» WHAT TO DO
This exercise calls for the data below to be retyped exactly, minus any images.

» GIVEN INFORMATION
---

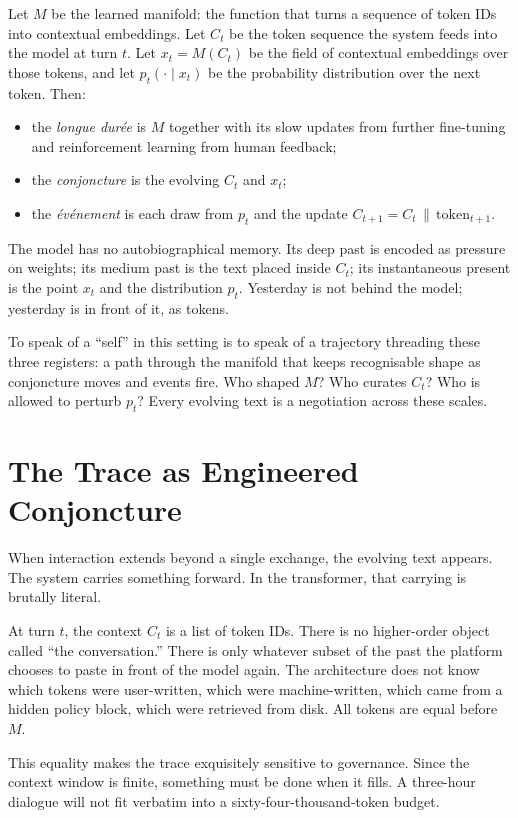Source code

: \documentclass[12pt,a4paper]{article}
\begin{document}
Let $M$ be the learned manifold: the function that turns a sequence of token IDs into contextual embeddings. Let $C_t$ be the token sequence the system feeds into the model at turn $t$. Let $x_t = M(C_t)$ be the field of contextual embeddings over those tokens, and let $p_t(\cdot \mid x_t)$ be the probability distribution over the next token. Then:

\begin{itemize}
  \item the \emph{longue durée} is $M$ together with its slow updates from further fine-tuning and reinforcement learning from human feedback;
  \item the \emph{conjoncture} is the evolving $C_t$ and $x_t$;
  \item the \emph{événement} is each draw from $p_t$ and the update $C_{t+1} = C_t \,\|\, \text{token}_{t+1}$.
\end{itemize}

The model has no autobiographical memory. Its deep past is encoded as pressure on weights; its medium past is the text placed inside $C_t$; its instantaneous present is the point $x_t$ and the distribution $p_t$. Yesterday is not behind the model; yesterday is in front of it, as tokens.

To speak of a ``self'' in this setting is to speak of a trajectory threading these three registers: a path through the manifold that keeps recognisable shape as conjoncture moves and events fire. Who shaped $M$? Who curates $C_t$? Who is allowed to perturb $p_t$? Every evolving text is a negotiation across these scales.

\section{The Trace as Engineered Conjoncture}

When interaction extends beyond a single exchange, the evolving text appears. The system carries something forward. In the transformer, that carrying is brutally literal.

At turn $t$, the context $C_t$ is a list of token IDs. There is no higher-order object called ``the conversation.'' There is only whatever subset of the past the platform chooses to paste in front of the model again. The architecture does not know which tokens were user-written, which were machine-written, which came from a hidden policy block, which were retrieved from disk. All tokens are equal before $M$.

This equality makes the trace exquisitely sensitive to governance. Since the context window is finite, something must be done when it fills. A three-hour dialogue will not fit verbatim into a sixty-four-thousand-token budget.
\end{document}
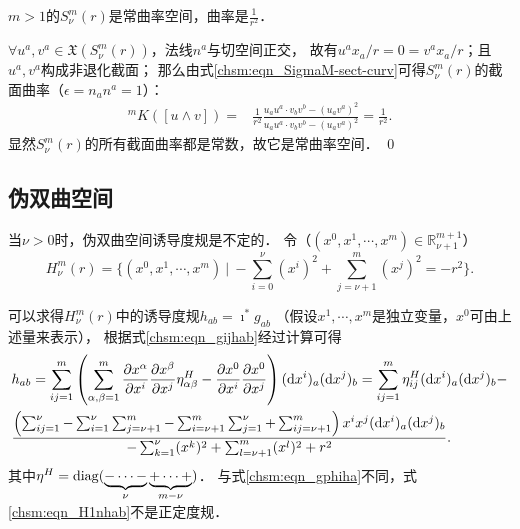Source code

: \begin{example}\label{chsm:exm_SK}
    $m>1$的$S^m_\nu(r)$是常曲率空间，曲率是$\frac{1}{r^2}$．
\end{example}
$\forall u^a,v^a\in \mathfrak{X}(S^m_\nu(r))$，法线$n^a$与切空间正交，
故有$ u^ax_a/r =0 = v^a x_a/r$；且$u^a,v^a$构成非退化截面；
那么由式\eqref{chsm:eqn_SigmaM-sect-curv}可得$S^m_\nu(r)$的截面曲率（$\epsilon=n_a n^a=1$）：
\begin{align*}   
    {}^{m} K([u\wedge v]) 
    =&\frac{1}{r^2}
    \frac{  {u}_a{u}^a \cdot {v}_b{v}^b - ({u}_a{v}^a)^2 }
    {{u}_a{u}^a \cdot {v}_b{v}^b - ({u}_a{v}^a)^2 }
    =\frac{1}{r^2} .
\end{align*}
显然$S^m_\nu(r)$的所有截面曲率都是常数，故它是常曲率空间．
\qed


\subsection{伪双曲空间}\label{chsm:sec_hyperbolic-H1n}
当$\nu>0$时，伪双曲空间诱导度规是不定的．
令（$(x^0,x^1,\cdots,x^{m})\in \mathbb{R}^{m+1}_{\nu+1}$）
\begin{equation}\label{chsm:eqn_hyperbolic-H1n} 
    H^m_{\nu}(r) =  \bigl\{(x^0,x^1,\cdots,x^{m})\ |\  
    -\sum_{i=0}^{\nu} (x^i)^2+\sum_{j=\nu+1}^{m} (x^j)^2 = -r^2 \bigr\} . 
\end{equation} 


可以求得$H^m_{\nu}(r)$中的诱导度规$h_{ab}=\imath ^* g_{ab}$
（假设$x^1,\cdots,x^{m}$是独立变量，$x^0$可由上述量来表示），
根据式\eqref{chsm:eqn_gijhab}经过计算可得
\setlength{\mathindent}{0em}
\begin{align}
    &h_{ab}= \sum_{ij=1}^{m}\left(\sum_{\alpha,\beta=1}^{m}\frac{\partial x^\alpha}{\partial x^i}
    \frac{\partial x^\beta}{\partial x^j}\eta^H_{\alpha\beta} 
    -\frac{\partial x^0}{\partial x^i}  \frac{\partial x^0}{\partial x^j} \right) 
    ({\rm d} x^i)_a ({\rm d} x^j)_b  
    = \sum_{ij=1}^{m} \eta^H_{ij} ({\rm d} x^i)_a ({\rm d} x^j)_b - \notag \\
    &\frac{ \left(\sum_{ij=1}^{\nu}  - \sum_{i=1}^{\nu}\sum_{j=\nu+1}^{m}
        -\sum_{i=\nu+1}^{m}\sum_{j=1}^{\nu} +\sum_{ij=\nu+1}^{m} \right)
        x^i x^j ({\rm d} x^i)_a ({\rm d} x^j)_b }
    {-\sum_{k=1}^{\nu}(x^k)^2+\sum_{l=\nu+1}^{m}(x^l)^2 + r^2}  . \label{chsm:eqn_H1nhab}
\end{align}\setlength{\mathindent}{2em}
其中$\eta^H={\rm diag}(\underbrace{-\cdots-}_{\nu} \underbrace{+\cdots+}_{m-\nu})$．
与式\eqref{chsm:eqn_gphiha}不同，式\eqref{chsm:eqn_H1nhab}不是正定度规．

---

» RESULT OF THE TASK
Source code

: \documentclass[12pt,a4paper]{article}
\begin{document}
Let $M$ be the learned manifold: the function that turns a sequence of token IDs into contextual embeddings. Let $C_t$ be the token sequence the system feeds into the model at turn $t$. Let $x_t = M(C_t)$ be the field of contextual embeddings over those tokens, and let $p_t(\cdot \mid x_t)$ be the probability distribution over the next token. Then:

\begin{itemize}
  \item the \emph{longue durée} is $M$ together with its slow updates from further fine-tuning and reinforcement learning from human feedback;
  \item the \emph{conjoncture} is the evolving $C_t$ and $x_t$;
  \item the \emph{événement} is each draw from $p_t$ and the update $C_{t+1} = C_t \,\|\, \text{token}_{t+1}$.
\end{itemize}

The model has no autobiographical memory. Its deep past is encoded as pressure on weights; its medium past is the text placed inside $C_t$; its instantaneous present is the point $x_t$ and the distribution $p_t$. Yesterday is not behind the model; yesterday is in front of it, as tokens.

To speak of a ``self'' in this setting is to speak of a trajectory threading these three registers: a path through the manifold that keeps recognisable shape as conjoncture moves and events fire. Who shaped $M$? Who curates $C_t$? Who is allowed to perturb $p_t$? Every evolving text is a negotiation across these scales.

\section{The Trace as Engineered Conjoncture}

When interaction extends beyond a single exchange, the evolving text appears. The system carries something forward. In the transformer, that carrying is brutally literal.

At turn $t$, the context $C_t$ is a list of token IDs. There is no higher-order object called ``the conversation.'' There is only whatever subset of the past the platform chooses to paste in front of the model again. The architecture does not know which tokens were user-written, which were machine-written, which came from a hidden policy block, which were retrieved from disk. All tokens are equal before $M$.

This equality makes the trace exquisitely sensitive to governance. Since the context window is finite, something must be done when it fills. A three-hour dialogue will not fit verbatim into a sixty-four-thousand-token budget.
\end{document}
Source code

: \begin{example}\label{chsm:exm_SK}
    $m>1$的$S^m_\nu(r)$是常曲率空间，曲率是$\frac{1}{r^2}$．
\end{example}
$\forall u^a,v^a\in \mathfrak{X}(S^m_\nu(r))$，法线$n^a$与切空间正交，
故有$ u^ax_a/r =0 = v^a x_a/r$；且$u^a,v^a$构成非退化截面；
那么由式\eqref{chsm:eqn_SigmaM-sect-curv}可得$S^m_\nu(r)$的截面曲率（$\epsilon=n_a n^a=1$）：
\begin{align*}   
    {}^{m} K([u\wedge v]) 
    =&\frac{1}{r^2}
    \frac{  {u}_a{u}^a \cdot {v}_b{v}^b - ({u}_a{v}^a)^2 }
    {{u}_a{u}^a \cdot {v}_b{v}^b - ({u}_a{v}^a)^2 }
    =\frac{1}{r^2} .
\end{align*}
显然$S^m_\nu(r)$的所有截面曲率都是常数，故它是常曲率空间．
\qed


\subsection{伪双曲空间}\label{chsm:sec_hyperbolic-H1n}
当$\nu>0$时，伪双曲空间诱导度规是不定的．
令（$(x^0,x^1,\cdots,x^{m})\in \mathbb{R}^{m+1}_{\nu+1}$）
\begin{equation}\label{chsm:eqn_hyperbolic-H1n} 
    H^m_{\nu}(r) =  \bigl\{(x^0,x^1,\cdots,x^{m})\ |\  
    -\sum_{i=0}^{\nu} (x^i)^2+\sum_{j=\nu+1}^{m} (x^j)^2 = -r^2 \bigr\} . 
\end{equation} 


可以求得$H^m_{\nu}(r)$中的诱导度规$h_{ab}=\imath ^* g_{ab}$
（假设$x^1,\cdots,x^{m}$是独立变量，$x^0$可由上述量来表示），
根据式\eqref{chsm:eqn_gijhab}经过计算可得
\setlength{\mathindent}{0em}
\begin{align}
    &h_{ab}= \sum_{ij=1}^{m}\left(\sum_{\alpha,\beta=1}^{m}\frac{\partial x^\alpha}{\partial x^i}
    \frac{\partial x^\beta}{\partial x^j}\eta^H_{\alpha\beta} 
    -\frac{\partial x^0}{\partial x^i}  \frac{\partial x^0}{\partial x^j} \right) 
    ({\rm d} x^i)_a ({\rm d} x^j)_b  
    = \sum_{ij=1}^{m} \eta^H_{ij} ({\rm d} x^i)_a ({\rm d} x^j)_b - \notag \\
    &\frac{ \left(\sum_{ij=1}^{\nu}  - \sum_{i=1}^{\nu}\sum_{j=\nu+1}^{m}
        -\sum_{i=\nu+1}^{m}\sum_{j=1}^{\nu} +\sum_{ij=\nu+1}^{m} \right)
        x^i x^j ({\rm d} x^i)_a ({\rm d} x^j)_b }
    {-\sum_{k=1}^{\nu}(x^k)^2+\sum_{l=\nu+1}^{m}(x^l)^2 + r^2}  . \label{chsm:eqn_H1nhab}
\end{align}\setlength{\mathindent}{2em}
其中$\eta^H={\rm diag}(\underbrace{-\cdots-}_{\nu} \underbrace{+\cdots+}_{m-\nu})$．
与式\eqref{chsm:eqn_gphiha}不同，式\eqref{chsm:eqn_H1nhab}不是正定度规．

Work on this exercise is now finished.